**Supplied records**
* * * *
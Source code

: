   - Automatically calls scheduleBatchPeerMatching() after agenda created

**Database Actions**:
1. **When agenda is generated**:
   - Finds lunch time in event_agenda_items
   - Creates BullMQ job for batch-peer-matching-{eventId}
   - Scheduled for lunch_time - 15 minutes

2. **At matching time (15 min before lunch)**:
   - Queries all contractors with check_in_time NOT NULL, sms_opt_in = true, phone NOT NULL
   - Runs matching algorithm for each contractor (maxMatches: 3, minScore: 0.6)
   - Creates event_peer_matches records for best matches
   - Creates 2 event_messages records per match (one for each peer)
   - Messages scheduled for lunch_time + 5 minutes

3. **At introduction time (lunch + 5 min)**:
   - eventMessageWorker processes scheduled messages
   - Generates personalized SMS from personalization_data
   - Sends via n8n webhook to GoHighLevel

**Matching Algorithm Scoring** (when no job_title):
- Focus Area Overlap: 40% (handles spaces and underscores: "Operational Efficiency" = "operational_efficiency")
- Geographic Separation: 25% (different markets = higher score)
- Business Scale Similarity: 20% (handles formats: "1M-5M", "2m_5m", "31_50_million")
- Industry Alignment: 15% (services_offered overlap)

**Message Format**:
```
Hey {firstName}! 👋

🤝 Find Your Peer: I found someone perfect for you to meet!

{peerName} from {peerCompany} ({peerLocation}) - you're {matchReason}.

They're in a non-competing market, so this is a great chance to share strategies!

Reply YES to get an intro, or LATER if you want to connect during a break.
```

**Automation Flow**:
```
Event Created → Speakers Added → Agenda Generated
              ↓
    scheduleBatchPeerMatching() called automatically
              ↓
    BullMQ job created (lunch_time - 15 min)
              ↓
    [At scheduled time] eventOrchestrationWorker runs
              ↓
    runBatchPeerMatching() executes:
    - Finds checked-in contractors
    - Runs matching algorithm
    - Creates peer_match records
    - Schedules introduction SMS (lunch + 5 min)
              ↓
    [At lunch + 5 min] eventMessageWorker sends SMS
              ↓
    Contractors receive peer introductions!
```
* * * *
**Problem statement**
Every record must be written out again without any change.

**Output of the task**
Source code

:   - Automatically calls scheduleBatchPeerMatching() after agenda created

**Database Actions**:
1. **When agenda is generated**:
   - Finds lunch time in event_agenda_items
   - Creates BullMQ job for batch-peer-matching-{eventId}
   - Scheduled for lunch_time - 15 minutes

2. **At matching time (15 min before lunch)**:
   - Queries all contractors with check_in_time NOT NULL, sms_opt_in = true, phone NOT NULL
   - Runs matching algorithm for each contractor (maxMatches: 3, minScore: 0.6)
   - Creates event_peer_matches records for best matches
   - Creates 2 event_messages records per match (one for each peer)
   - Messages scheduled for lunch_time + 5 minutes

3. **At introduction time (lunch + 5 min)**:
   - eventMessageWorker processes scheduled messages
   - Generates personalized SMS from personalization_data
   - Sends via n8n webhook to GoHighLevel

**Matching Algorithm Scoring** (when no job_title):
- Focus Area Overlap: 40% (handles spaces and underscores: "Operational Efficiency" = "operational_efficiency")
- Geographic Separation: 25% (different markets = higher score)
- Business Scale Similarity: 20% (handles formats: "1M-5M", "2m_5m", "31_50_million")
- Industry Alignment: 15% (services_offered overlap)

**Message Format**:
```
Hey {firstName}! 👋

🤝 Find Your Peer: I found someone perfect for you to meet!

{peerName} from {peerCompany} ({peerLocation}) - you're {matchReason}.

They're in a non-competing market, so this is a great chance to share strategies!

Reply YES to get an intro, or LATER if you want to connect during a break.
```

**Automation Flow**:
```
Event Created → Speakers Added → Agenda Generated
              ↓
    scheduleBatchPeerMatching() called automatically
              ↓
    BullMQ job created (lunch_time - 15 min)
              ↓
    [At scheduled time] eventOrchestrationWorker runs
              ↓
    runBatchPeerMatching() executes:
    - Finds checked-in contractors
    - Runs matching algorithm
    - Creates peer_match records
    - Schedules introduction SMS (lunch + 5 min)
              ↓
    [At lunch + 5 min] eventMessageWorker sends SMS
              ↓
    Contractors receive peer introductions!
```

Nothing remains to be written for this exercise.